▶ Work order:
Return every line of the entries that includes the word "evolution".

▶ Source material:
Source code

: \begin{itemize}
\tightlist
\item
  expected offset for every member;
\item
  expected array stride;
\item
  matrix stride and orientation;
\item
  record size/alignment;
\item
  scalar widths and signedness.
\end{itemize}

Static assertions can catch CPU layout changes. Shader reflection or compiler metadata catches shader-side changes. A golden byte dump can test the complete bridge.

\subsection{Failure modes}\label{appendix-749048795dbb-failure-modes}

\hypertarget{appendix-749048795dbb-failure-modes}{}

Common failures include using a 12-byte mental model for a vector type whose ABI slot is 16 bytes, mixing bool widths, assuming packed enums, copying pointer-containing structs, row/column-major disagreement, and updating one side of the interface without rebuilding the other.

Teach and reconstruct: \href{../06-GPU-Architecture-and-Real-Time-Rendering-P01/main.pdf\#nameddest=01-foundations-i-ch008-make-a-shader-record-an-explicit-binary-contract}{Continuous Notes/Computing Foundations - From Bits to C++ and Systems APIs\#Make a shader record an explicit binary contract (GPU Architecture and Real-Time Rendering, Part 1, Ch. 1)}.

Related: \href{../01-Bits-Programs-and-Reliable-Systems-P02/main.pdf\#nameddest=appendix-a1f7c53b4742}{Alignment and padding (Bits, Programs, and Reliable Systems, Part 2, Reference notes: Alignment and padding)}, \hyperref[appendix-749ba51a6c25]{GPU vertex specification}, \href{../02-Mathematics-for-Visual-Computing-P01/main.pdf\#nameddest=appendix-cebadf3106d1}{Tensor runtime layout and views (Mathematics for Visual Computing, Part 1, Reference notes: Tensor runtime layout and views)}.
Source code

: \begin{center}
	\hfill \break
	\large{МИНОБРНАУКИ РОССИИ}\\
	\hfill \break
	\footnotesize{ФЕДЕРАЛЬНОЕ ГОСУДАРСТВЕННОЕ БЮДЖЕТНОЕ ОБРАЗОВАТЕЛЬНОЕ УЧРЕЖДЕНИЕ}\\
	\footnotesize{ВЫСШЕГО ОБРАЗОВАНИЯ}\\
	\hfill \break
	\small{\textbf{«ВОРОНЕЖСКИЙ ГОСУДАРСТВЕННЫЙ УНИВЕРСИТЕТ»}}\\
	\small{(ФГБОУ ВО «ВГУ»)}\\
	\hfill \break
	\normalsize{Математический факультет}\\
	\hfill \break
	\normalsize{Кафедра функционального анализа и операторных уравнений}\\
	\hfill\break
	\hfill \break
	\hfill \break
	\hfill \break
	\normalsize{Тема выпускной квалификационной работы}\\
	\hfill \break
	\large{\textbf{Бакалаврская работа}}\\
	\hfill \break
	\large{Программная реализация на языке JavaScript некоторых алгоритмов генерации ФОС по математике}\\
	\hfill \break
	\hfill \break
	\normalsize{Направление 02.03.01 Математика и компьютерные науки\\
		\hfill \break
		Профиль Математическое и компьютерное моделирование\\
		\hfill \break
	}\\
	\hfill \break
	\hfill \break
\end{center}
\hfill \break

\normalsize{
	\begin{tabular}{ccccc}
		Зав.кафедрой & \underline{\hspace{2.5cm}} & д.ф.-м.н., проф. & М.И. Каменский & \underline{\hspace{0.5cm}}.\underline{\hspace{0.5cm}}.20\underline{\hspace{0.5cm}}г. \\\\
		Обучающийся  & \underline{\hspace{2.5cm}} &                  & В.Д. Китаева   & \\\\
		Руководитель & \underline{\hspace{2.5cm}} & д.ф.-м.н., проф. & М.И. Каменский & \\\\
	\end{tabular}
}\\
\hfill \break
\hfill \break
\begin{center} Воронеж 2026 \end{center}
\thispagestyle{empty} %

...

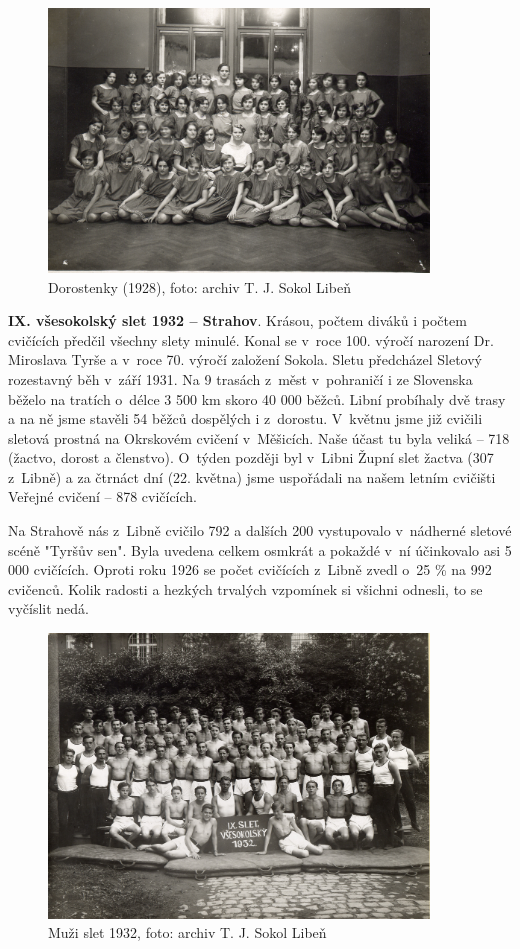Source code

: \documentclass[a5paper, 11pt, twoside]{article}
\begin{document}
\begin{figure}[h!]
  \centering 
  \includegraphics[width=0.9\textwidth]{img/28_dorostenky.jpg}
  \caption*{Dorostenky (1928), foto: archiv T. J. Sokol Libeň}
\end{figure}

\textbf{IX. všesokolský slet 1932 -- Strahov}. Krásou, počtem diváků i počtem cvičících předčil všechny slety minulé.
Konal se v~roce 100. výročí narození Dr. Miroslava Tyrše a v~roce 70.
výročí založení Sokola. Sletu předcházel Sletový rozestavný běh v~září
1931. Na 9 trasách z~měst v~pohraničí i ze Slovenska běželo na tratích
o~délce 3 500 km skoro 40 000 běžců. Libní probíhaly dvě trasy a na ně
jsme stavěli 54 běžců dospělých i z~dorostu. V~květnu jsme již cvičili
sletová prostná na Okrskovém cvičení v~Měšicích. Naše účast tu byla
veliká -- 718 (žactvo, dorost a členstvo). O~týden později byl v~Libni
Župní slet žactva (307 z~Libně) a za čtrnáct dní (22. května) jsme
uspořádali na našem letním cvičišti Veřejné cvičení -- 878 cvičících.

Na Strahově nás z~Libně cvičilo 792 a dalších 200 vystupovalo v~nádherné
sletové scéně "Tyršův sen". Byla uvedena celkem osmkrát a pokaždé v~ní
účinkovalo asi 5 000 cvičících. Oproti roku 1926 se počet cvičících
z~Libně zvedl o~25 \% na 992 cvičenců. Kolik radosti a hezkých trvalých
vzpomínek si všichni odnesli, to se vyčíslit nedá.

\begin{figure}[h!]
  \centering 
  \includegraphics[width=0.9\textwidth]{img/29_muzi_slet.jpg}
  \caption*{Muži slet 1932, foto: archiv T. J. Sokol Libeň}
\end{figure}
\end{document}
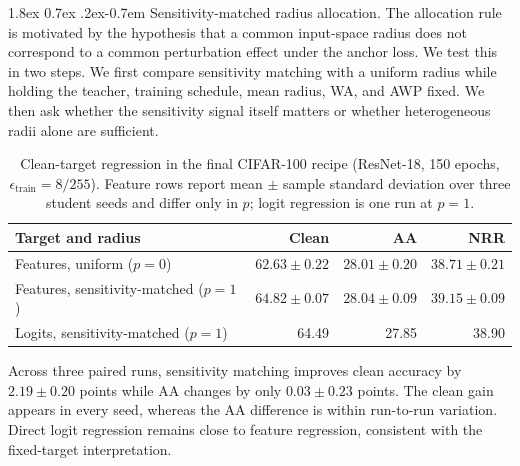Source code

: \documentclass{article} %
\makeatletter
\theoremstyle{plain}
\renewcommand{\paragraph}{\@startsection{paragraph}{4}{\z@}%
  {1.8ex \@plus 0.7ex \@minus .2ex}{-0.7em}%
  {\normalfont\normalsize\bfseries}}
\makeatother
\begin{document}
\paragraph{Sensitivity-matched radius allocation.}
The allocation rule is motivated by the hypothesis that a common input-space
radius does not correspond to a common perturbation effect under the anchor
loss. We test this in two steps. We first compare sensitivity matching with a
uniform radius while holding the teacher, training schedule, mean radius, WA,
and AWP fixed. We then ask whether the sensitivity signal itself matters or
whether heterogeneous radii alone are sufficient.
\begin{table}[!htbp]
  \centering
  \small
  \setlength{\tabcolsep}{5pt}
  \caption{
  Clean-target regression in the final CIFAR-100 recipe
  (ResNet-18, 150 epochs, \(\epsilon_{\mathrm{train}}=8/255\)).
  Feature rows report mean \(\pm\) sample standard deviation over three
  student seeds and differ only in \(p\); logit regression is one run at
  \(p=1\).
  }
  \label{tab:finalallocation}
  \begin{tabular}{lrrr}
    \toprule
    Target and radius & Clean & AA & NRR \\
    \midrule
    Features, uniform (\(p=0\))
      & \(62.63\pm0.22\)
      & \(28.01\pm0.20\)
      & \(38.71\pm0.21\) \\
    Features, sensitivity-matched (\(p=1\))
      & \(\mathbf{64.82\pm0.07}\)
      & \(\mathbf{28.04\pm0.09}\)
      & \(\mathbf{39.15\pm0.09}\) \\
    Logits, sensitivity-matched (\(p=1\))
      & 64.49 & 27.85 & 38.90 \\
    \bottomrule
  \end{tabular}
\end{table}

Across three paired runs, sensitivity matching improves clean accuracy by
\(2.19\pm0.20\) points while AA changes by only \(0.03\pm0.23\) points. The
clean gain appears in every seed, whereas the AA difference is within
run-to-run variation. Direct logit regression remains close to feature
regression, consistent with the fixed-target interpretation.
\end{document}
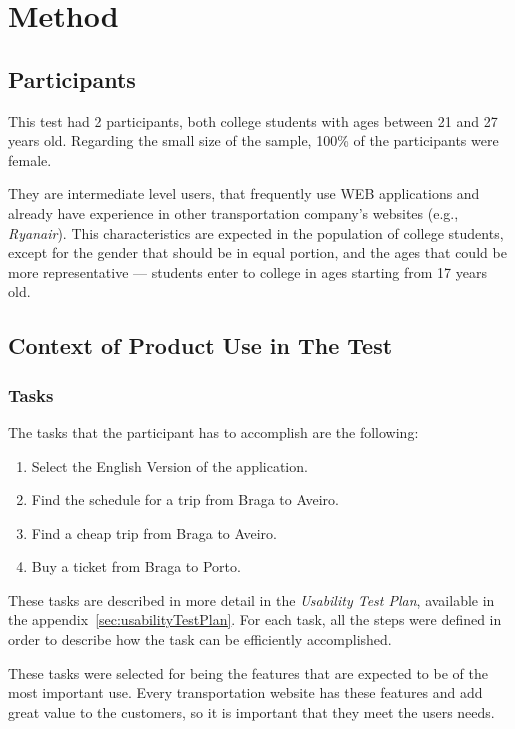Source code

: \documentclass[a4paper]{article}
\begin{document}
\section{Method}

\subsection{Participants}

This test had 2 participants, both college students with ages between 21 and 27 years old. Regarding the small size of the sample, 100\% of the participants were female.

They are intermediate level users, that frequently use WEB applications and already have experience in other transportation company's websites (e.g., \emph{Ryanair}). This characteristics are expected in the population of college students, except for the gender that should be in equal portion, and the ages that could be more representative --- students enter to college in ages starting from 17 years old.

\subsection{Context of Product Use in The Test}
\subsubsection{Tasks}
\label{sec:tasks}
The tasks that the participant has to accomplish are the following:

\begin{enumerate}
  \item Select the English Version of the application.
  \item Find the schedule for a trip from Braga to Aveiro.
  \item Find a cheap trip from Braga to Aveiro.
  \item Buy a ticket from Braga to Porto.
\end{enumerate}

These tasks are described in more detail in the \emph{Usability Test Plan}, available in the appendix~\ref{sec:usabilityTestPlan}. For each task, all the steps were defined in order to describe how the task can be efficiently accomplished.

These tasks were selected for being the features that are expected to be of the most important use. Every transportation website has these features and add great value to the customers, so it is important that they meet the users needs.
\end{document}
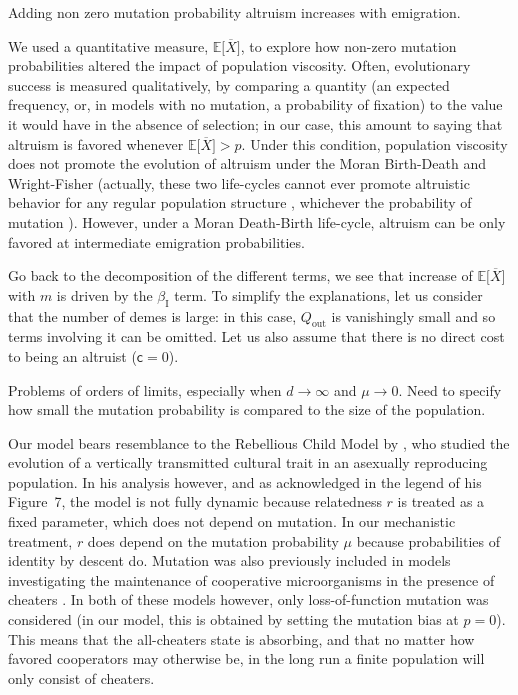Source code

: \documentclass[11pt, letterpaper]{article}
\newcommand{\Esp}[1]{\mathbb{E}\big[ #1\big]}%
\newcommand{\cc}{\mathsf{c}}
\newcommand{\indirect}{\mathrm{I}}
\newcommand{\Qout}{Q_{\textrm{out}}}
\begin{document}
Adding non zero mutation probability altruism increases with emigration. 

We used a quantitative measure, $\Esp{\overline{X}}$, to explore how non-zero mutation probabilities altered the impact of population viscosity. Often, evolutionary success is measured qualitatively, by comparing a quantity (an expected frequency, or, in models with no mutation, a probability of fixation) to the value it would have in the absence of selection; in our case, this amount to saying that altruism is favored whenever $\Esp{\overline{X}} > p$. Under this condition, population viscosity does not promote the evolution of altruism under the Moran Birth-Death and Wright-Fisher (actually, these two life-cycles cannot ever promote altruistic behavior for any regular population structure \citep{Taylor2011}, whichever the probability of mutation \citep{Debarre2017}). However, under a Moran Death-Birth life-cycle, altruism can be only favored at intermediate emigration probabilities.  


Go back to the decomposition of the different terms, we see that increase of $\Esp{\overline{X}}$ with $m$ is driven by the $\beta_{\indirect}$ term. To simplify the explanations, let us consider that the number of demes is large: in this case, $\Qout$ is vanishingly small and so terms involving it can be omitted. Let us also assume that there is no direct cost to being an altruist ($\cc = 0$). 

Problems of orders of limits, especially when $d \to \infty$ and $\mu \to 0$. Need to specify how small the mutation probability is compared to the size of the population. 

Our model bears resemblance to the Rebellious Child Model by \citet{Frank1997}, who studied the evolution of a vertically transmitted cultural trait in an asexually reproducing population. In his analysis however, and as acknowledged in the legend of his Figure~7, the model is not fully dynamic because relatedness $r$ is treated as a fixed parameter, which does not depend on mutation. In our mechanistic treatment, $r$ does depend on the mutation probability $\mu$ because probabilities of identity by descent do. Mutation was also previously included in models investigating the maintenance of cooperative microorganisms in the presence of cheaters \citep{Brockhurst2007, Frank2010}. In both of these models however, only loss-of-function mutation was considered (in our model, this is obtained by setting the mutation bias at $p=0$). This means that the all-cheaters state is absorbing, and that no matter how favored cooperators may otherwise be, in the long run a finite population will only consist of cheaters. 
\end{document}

▶ Task result:
We used a quantitative measure, $\Esp{\overline{X}}$, to explore how non-zero mutation probabilities altered the impact of population viscosity. Often, evolutionary success is measured qualitatively, by comparing a quantity (an expected frequency, or, in models with no mutation, a probability of fixation) to the value it would have in the absence of selection; in our case, this amount to saying that altruism is favored whenever $\Esp{\overline{X}} > p$. Under this condition, population viscosity does not promote the evolution of altruism under the Moran Birth-Death and Wright-Fisher (actually, these two life-cycles cannot ever promote altruistic behavior for any regular population structure \citep{Taylor2011}, whichever the probability of mutation \citep{Debarre2017}). However, under a Moran Death-Birth life-cycle, altruism can be only favored at intermediate emigration probabilities.  
Our model bears resemblance to the Rebellious Child Model by \citet{Frank1997}, who studied the evolution of a vertically transmitted cultural trait in an asexually reproducing population. In his analysis however, and as acknowledged in the legend of his Figure~7, the model is not fully dynamic because relatedness $r$ is treated as a fixed parameter, which does not depend on mutation. In our mechanistic treatment, $r$ does depend on the mutation probability $\mu$ because probabilities of identity by descent do. Mutation was also previously included in models investigating the maintenance of cooperative microorganisms in the presence of cheaters \citep{Brockhurst2007, Frank2010}. In both of these models however, only loss-of-function mutation was considered (in our model, this is obtained by setting the mutation bias at $p=0$). This means that the all-cheaters state is absorbing, and that no matter how favored cooperators may otherwise be, in the long run a finite population will only consist of cheaters. 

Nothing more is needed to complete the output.